In 1880, residents of the rural community that would become Selma established the Valley View School District. A decade later, four farmers--J.D. Whitson, E.H. Tucker, George Otis and Monroe Snyder--formed a partnership and developed a townsite along the railroad. They began auctioning lots and just three years later the city of Selma was formally incorporated.

Along with Fowler to its immediate north and Kingsburg to its south, Selma was a railroad stop where agricultural goods could be loaded for shipping. As in the rest of the United States, the railroad played a lesser role as the 20th century progressed. What was once a handsome passenger terminal in the city's downtown later became Selma's police station.

In the late 19th century, the town also boasted a water-driven mill for grinding wheat to flour. The mill was powered by the C&K Canal, a seasonal irrigation channel that was known in Selma as the Mill Ditch.

Wheat growing was Selma's first economic engine. Wheat fields were quickly displaced by orchards and vineyards, however, as ranchers realized how well fruit--peaches, plums, grapes and more--grew in the sandy soil, irrigated with snow-melt water imported through canals from the nearby Sierra Nevada mountain range. The fruit ripened to marvelous sweetness through the hot San Joaquin Valley summers.

Although raisins (sweet grapes preserved by sun-drying) soon became the major crop, Selma called itself the “Home of the Peach” and was also known as "A Peach of a City." Through the 1960s, a major seasonal employer was the local peach cannery, where Libby's brand fruit was packed. Peaches and other tree fruit are still grown in abundance.

With 90 percent of U.S. raisins produced within eight miles of Selma, the city adopted the slogan "Raisin Capital of the World” in 1963. Area vinyards also produce table grapes. A decline in family farming, the national trend in U.S. agriculture after World War II, and depressed prices for raisins and table grapes, especially in the last decades of the twentieth century, were negative drains on the Selma-area agribusiness economy.

Like many other American cities, Selma suffered a decline in its old downtown in the late decades of the 20th century and into the 21st. Post-World War II development spread the growing city to the north and east, away from its business center. U.S. Highway 99 (also called State Route 99), once a main road north and south through town, running parallel to the railroad, was rebuilt as a freeway in the 1960s. Several blocks to the west of the old road (now Whitson Street and Golden State Boulevard), the freeway bisects the oldest residential neighborhood in Selma. Freeway travel made the new shopping malls of Fresno more accessible. The freeway also made Selma more attractive as a place to live for Fresno workers, who contributed to ever-faster residential growth into the 21st century.

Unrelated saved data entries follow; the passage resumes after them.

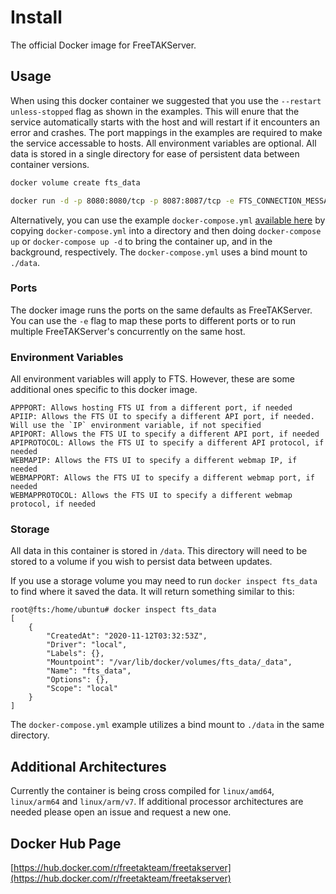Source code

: # Install

The official Docker image for FreeTAKServer.

## Usage
When using this docker container we suggested that you use the `--restart unless-stopped` flag as shown in the examples.  This will enure that the service automatically starts with the host and will restart if it encounters an error and crashes.  The port mappings in the examples are required to make the service accessable to hosts.  All environment variables are optional.  All data is stored in a single directory for ease of persistent data between container versions.

```bash
docker volume create fts_data

docker run -d -p 8080:8080/tcp -p 8087:8087/tcp -e FTS_CONNECTION_MESSAGE="Server Connection Message" -e FTS_COT_TO_DB="True" -v fts_data:/data --name fts --restart unless-stopped freetakteam/freetakserver:1.1.2
```

Alternatively, you can use the example `docker-compose.yml` [available here](https://github.com/FreeTAKTeam/FreeTAKServer-Docker/blob/main/docker-compose.yml) by copying `docker-compose.yml` into a directory and then doing `docker-compose up` or `docker-compose up -d` to bring the container up, and in the background, respectively. The `docker-compose.yml` uses a bind mount to `./data`.

### Ports
The docker image runs the ports on the same defaults as FreeTAKServer.  You can use the `-e` flag to map these ports to different ports or to run multiple FreeTAKServer's concurrently on the same host.

### Environment Variables
All environment variables will apply to FTS. However, these are some additional ones specific to this docker image.
```
APPPORT: Allows hosting FTS UI from a different port, if needed
APIIP: Allows the FTS UI to specify a different API port, if needed. Will use the `IP` environment variable, if not specified
APIPORT: Allows the FTS UI to specify a different API port, if needed
APIPROTOCOL: Allows the FTS UI to specify a different API protocol, if needed
WEBMAPIP: Allows the FTS UI to specify a different webmap IP, if needed
WEBMAPPORT: Allows the FTS UI to specify a different webmap port, if needed
WEBMAPPROTOCOL: Allows the FTS UI to specify a different webmap protocol, if needed
```

### Storage
All data in this container is stored in `/data`.  This directory will need to be stored to a volume if you wish to persist data between updates.

If you use a storage volume you may need to run `docker inspect fts_data` to find where it saved the data.  It will return something similar to this:
```
root@fts:/home/ubuntu# docker inspect fts_data
[
    {
        "CreatedAt": "2020-11-12T03:32:53Z",
        "Driver": "local",
        "Labels": {},
        "Mountpoint": "/var/lib/docker/volumes/fts_data/_data",
        "Name": "fts_data",
        "Options": {},
        "Scope": "local"
    }
]
```

The `docker-compose.yml` example utilizes a bind mount to `./data` in the same directory.

## Additional Architectures
Currently the container is being cross compiled for `linux/amd64`,  `linux/arm64` and `linux/arm/v7`.  If additional processor architectures are needed please open an issue and request a new one.

## Docker Hub Page
[https://hub.docker.com/r/freetakteam/freetakserver](https://hub.docker.com/r/freetakteam/freetakserver)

The downtown suffered its most severe blow when Wal-Mart corporation built one of its giant retail stores at the intersection of East Floral Avenue and the freeway--at the northwest edge of town. As the 21st century began, this area became the de facto commercial center of the city. The old downtown, despite vacant storefronts, remained a struggling but viable district of city offices and small businesses.